··· LISTED ENTRIES

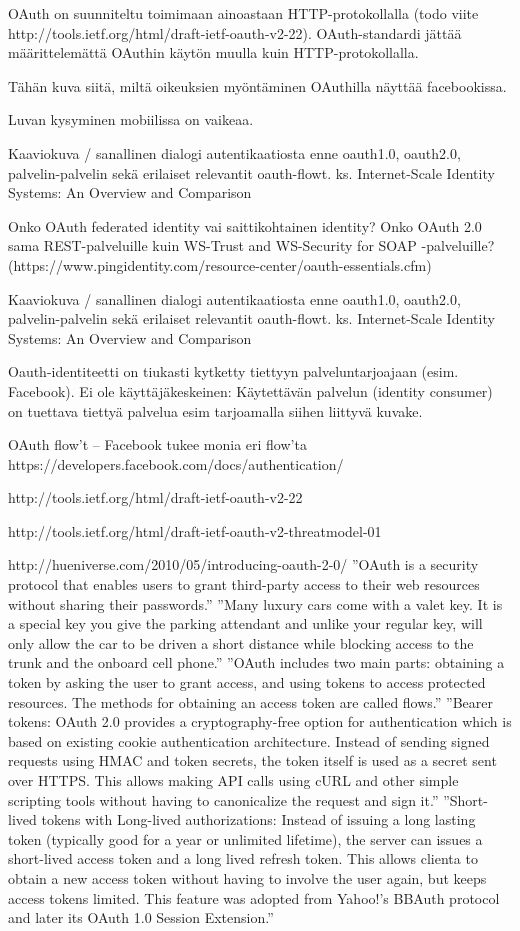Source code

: \documentclass[english,gradu]{tktltiki}
\begin{document}
  OAuth on suunniteltu toimimaan ainoastaan HTTP-protokollalla (todo viite http://tools.ietf.org/html/draft-ietf-oauth-v2-22).
  OAuth-standardi jättää määrittelemättä OAuthin käytön muulla kuin HTTP-protokollalla.

  Tähän kuva siitä, miltä oikeuksien myöntäminen OAuthilla näyttää facebookissa.

  Luvan kysyminen mobiilissa on vaikeaa.

  Kaaviokuva / sanallinen dialogi autentikaatiosta enne oauth1.0, oauth2.0, palvelin-palvelin sekä erilaiset relevantit oauth-flowt.
  ks. Internet-Scale Identity Systems: An Overview and Comparison

  Onko OAuth federated identity vai saittikohtainen identity?
  Onko OAuth 2.0 sama REST-palveluille kuin WS-Trust and WS-Security for SOAP -palveluille? (https://www.pingidentity.com/resource-center/oauth-essentials.cfm)

  Kaaviokuva / sanallinen dialogi autentikaatiosta enne oauth1.0, oauth2.0, palvelin-palvelin sekä erilaiset relevantit oauth-flowt.
  ks. Internet-Scale Identity Systems: An Overview and Comparison

  Oauth-identiteetti on tiukasti kytketty tiettyyn palveluntarjoajaan (esim. Facebook).
  Ei ole käyttäjäkeskeinen: Käytettävän palvelun (identity consumer) on tuettava tiettyä palvelua esim tarjoamalla siihen liittyvä kuvake.

  OAuth flow't -- Facebook tukee monia eri flow'ta https://developers.facebook.com/docs/authentication/

  http://tools.ietf.org/html/draft-ietf-oauth-v2-22

  http://tools.ietf.org/html/draft-ietf-oauth-v2-threatmodel-01

  http://hueniverse.com/2010/05/introducing-oauth-2-0/
  ''OAuth is a security protocol that enables users to grant third-party access to their web resources without sharing their passwords.''
  ''Many luxury cars come with a valet key. It is a special key you give the parking attendant and unlike your regular key, will only allow the car to be driven a short distance while blocking access to the trunk and the onboard cell phone.''
  ''OAuth includes two main parts: obtaining a token by asking the user to grant access, and using tokens to access protected resources. The methods for obtaining an access token are called flows.''
  ''Bearer tokens: OAuth 2.0 provides a cryptography-free option for authentication which is based on existing cookie authentication architecture. Instead of sending signed requests using HMAC and token secrets, the token itself is used as a secret sent over HTTPS. This allows making API calls using cURL and other simple scripting tools without having to canonicalize the request and sign it.''
  ''Short-lived tokens with Long-lived authorizations: Instead of issuing a long lasting token (typically good for a year or unlimited lifetime), the server can issues a short-lived access token and a long lived refresh token. This allows clienta to obtain a new access token without having to involve the user again, but keeps access tokens limited. This feature was adopted from Yahoo!’s BBAuth protocol and later its OAuth 1.0 Session Extension.''
\end{document}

······

§ **DESCRIPTION OF THE TASK**
Repeat each entry precisely as it appears. Leave the pictures out.

§ **YOUR SOLUTION**
Source code

: \documentclass[english,gradu]{tktltiki}
\begin{document}
  OAuth on suunniteltu toimimaan ainoastaan HTTP-protokollalla (todo viite http://tools.ietf.org/html/draft-ietf-oauth-v2-22).
  OAuth-standardi jättää määrittelemättä OAuthin käytön muulla kuin HTTP-protokollalla.

  Tähän kuva siitä, miltä oikeuksien myöntäminen OAuthilla näyttää facebookissa.

  Luvan kysyminen mobiilissa on vaikeaa.

  Kaaviokuva / sanallinen dialogi autentikaatiosta enne oauth1.0, oauth2.0, palvelin-palvelin sekä erilaiset relevantit oauth-flowt.
  ks. Internet-Scale Identity Systems: An Overview and Comparison

  Onko OAuth federated identity vai saittikohtainen identity?
  Onko OAuth 2.0 sama REST-palveluille kuin WS-Trust and WS-Security for SOAP -palveluille? (https://www.pingidentity.com/resource-center/oauth-essentials.cfm)

  Kaaviokuva / sanallinen dialogi autentikaatiosta enne oauth1.0, oauth2.0, palvelin-palvelin sekä erilaiset relevantit oauth-flowt.
  ks. Internet-Scale Identity Systems: An Overview and Comparison

  Oauth-identiteetti on tiukasti kytketty tiettyyn palveluntarjoajaan (esim. Facebook).
  Ei ole käyttäjäkeskeinen: Käytettävän palvelun (identity consumer) on tuettava tiettyä palvelua esim tarjoamalla siihen liittyvä kuvake.

  OAuth flow't -- Facebook tukee monia eri flow'ta https://developers.facebook.com/docs/authentication/

  http://tools.ietf.org/html/draft-ietf-oauth-v2-22

  http://tools.ietf.org/html/draft-ietf-oauth-v2-threatmodel-01

  http://hueniverse.com/2010/05/introducing-oauth-2-0/
  ''OAuth is a security protocol that enables users to grant third-party access to their web resources without sharing their passwords.''
  ''Many luxury cars come with a valet key. It is a special key you give the parking attendant and unlike your regular key, will only allow the car to be driven a short distance while blocking access to the trunk and the onboard cell phone.''
  ''OAuth includes two main parts: obtaining a token by asking the user to grant access, and using tokens to access protected resources. The methods for obtaining an access token are called flows.''
  ''Bearer tokens: OAuth 2.0 provides a cryptography-free option for authentication which is based on existing cookie authentication architecture. Instead of sending signed requests using HMAC and token secrets, the token itself is used as a secret sent over HTTPS. This allows making API calls using cURL and other simple scripting tools without having to canonicalize the request and sign it.''
  ''Short-lived tokens with Long-lived authorizations: Instead of issuing a long lasting token (typically good for a year or unlimited lifetime), the server can issues a short-lived access token and a long lived refresh token. This allows clienta to obtain a new access token without having to involve the user again, but keeps access tokens limited. This feature was adopted from Yahoo!’s BBAuth protocol and later its OAuth 1.0 Session Extension.''
\end{document}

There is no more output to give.